The contrast is stark. All his possessions are returned, and Mary gets no reply to her enquiries from the asylum authorities. Her efforts to visit him are thwarted and, when she meets his warder, she is told that her husband is disobedient and disorderly at meal times. Mary realises the cause of this behaviour when she is told that Mahony is served his food on tin plates rather than crockery — that is not how gentlemen eat. Richardson clearly understood that behavioural change frequently reflects the way in which a cognitively impaired person is treated, and that being aware of his or her habits is crucial to providing quality care. This approach is now well recognised as person-centred care.5 Mahony is returned to his wife’s care for the final months of his life, with improved behaviour but rapidly deteriorating cognition, function and physical health.
In the narrative of Ultima Thule, Richardson closely follows the last 4 years of her father’s life, when she was between the ages of 5 and 9. Her own traumatic and unhappy experiences of living with a dementing father are expressed through Mahony’s son, Cuffy. Parts of Mahony’s last months of life are written from Cuffy’s perspective and appear to be Richardson’s recollections of incidents with her father and her reaction to them. Her mother’s experiences as a carer are expressed through Mary; the undoubted stresses of working full-time while caring for a severely demented husband and two children under the age of 10 obviously took their toll.

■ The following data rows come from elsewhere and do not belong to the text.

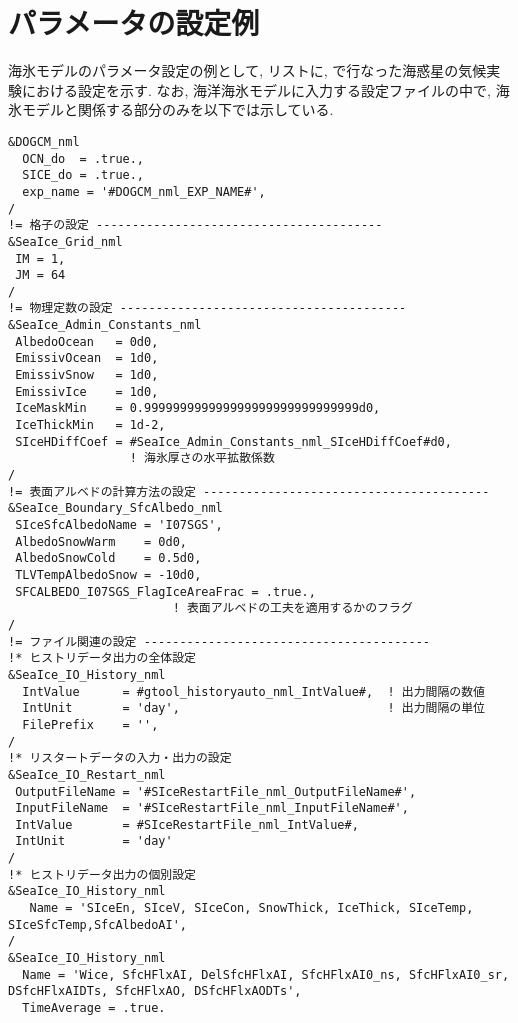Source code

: \section{パラメータの設定例}
海氷モデルのパラメータ設定の例として, リスト\cite{dogcm_Pl64L60_conf_sice}に, 
\cite{ykawai2018_Dthesis}で行なった海惑星の気候実験における設定を示す. 
なお, 海洋海氷モデルに入力する設定ファイルの中で, 海氷モデルと関係する部分のみを以下では示している.
\begin{lstlisting}[caption={
海氷モデルの設定ファイルのテンプレート.
ただし, \#var\#のように書かれた部分は実験ケース等ごとに適切な値が入る.
},label={dogcm_Pl64L60_conf_sice},
basicstyle=\ttfamily\footnotesize,
frame=single]
&DOGCM_nml
  OCN_do  = .true.,
  SICE_do = .true.,
  exp_name = '#DOGCM_nml_EXP_NAME#',
/
!= 格子の設定 ----------------------------------------
&SeaIce_Grid_nml
 IM = 1,
 JM = 64
/
!= 物理定数の設定 ----------------------------------------
&SeaIce_Admin_Constants_nml
 AlbedoOcean   = 0d0, 
 EmissivOcean  = 1d0,
 EmissivSnow   = 1d0,
 EmissivIce    = 1d0,
 IceMaskMin    = 0.999999999999999999999999999999d0,
 IceThickMin   = 1d-2, 
 SIceHDiffCoef = #SeaIce_Admin_Constants_nml_SIceHDiffCoef#d0, 
                 ! 海氷厚さの水平拡散係数
/
!= 表面アルベドの計算方法の設定 ----------------------------------------
&SeaIce_Boundary_SfcAlbedo_nml
 SIceSfcAlbedoName = 'I07SGS',
 AlbedoSnowWarm    = 0d0,
 AlbedoSnowCold    = 0.5d0,
 TLVTempAlbedoSnow = -10d0, 
 SFCALBEDO_I07SGS_FlagIceAreaFrac = .true.,  
                       ! 表面アルベドの工夫を適用するかのフラグ
/
!= ファイル関連の設定 ----------------------------------------
!* ヒストリデータ出力の全体設定 
&SeaIce_IO_History_nml
  IntValue      = #gtool_historyauto_nml_IntValue#,  ! 出力間隔の数値
  IntUnit       = 'day',                             ! 出力間隔の単位
  FilePrefix    = '',
/
!* リスタートデータの入力・出力の設定
&SeaIce_IO_Restart_nml
 OutputFileName = '#SIceRestartFile_nml_OutputFileName#', 
 InputFileName  = '#SIceRestartFile_nml_InputFileName#', 
 IntValue       = #SIceRestartFile_nml_IntValue#, 
 IntUnit        = 'day'
/
!* ヒストリデータ出力の個別設定
&SeaIce_IO_History_nml
   Name = 'SIceEn, SIceV, SIceCon, SnowThick, IceThick, SIceTemp, SIceSfcTemp,SfcAlbedoAI', 
/
&SeaIce_IO_History_nml
  Name = 'Wice, SfcHFlxAI, DelSfcHFlxAI, SfcHFlxAI0_ns, SfcHFlxAI0_sr, DSfcHFlxAIDTs, SfcHFlxAO, DSfcHFlxAODTs', 
  TimeAverage = .true.
\end{lstlisting}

Although Mahony’s dementia is modelled on the GPI of Richardson’s father, there is no explicit mention of this disorder in the novel. GPI tended to occur in males aged 30–50 years and hence was a common cause of younger onset dementia.6 While the connection between syphilis and insanity had long been recognised, the syphilitic aetiology of GPI was controversial in the 19th century. However, when Richardson wrote Ultima Thule, the link between GPI and syphilis had been firmly established.6 Although neurosyphilis is now an uncommon cause of dementia, other younger onset dementias such as frontotemporal dementia have similar challenges.
In Ultima Thule, Richardson succeeds in providing a detailed account of the cognitive, emotional, behavioural and physical changes associated with younger onset dementia and the devastating effects it has upon a young family. These are still the major psychosocial challenges of younger onset dementia for health services in the 21st century. Considering Ultima Thule was published almost 80 years ago, Richardson’s accomplishment is immense.
- 1. Richardson HH. Ultima Thule. Melbourne: Penguin Books, 1971.
- 2. Kramer L. Introduction. In: Richardson HH. Ultima Thule. Melbourne: Penguin Books, 1971.
- 3. Alzheimer’s Australia. Exploring the needs of younger people with dementia in Australia. Report to Australian Government Department of Health and Ageing. March 2007. http://www.alzheimers.org.au/upload/YoungerOnset.pdf (accessed Oct 2008).
- 4. Luscombe G, Brodaty H, Freeth S. Younger people with dementia: diagnostic issues, effects on carers and use of services. Int J Geriatr Psychiatry 1998; 13: 323-330.
- 5. Sloane PD, Hoeffer B, Mitchell CM, et al. Effect of person-centered showering and the towel bath on bathing-associated aggression, agitation, and discomfort in nursing home residents with dementia: a randomized, controlled trial. J Am Geriatr Soc 2004; 52: 1795-1804.
- 6. Lishman WA. Organic psychiatry: the psychological consequences of cerebral disorder. 1st ed. Oxford: Blackwell Scientific Publications, 1978.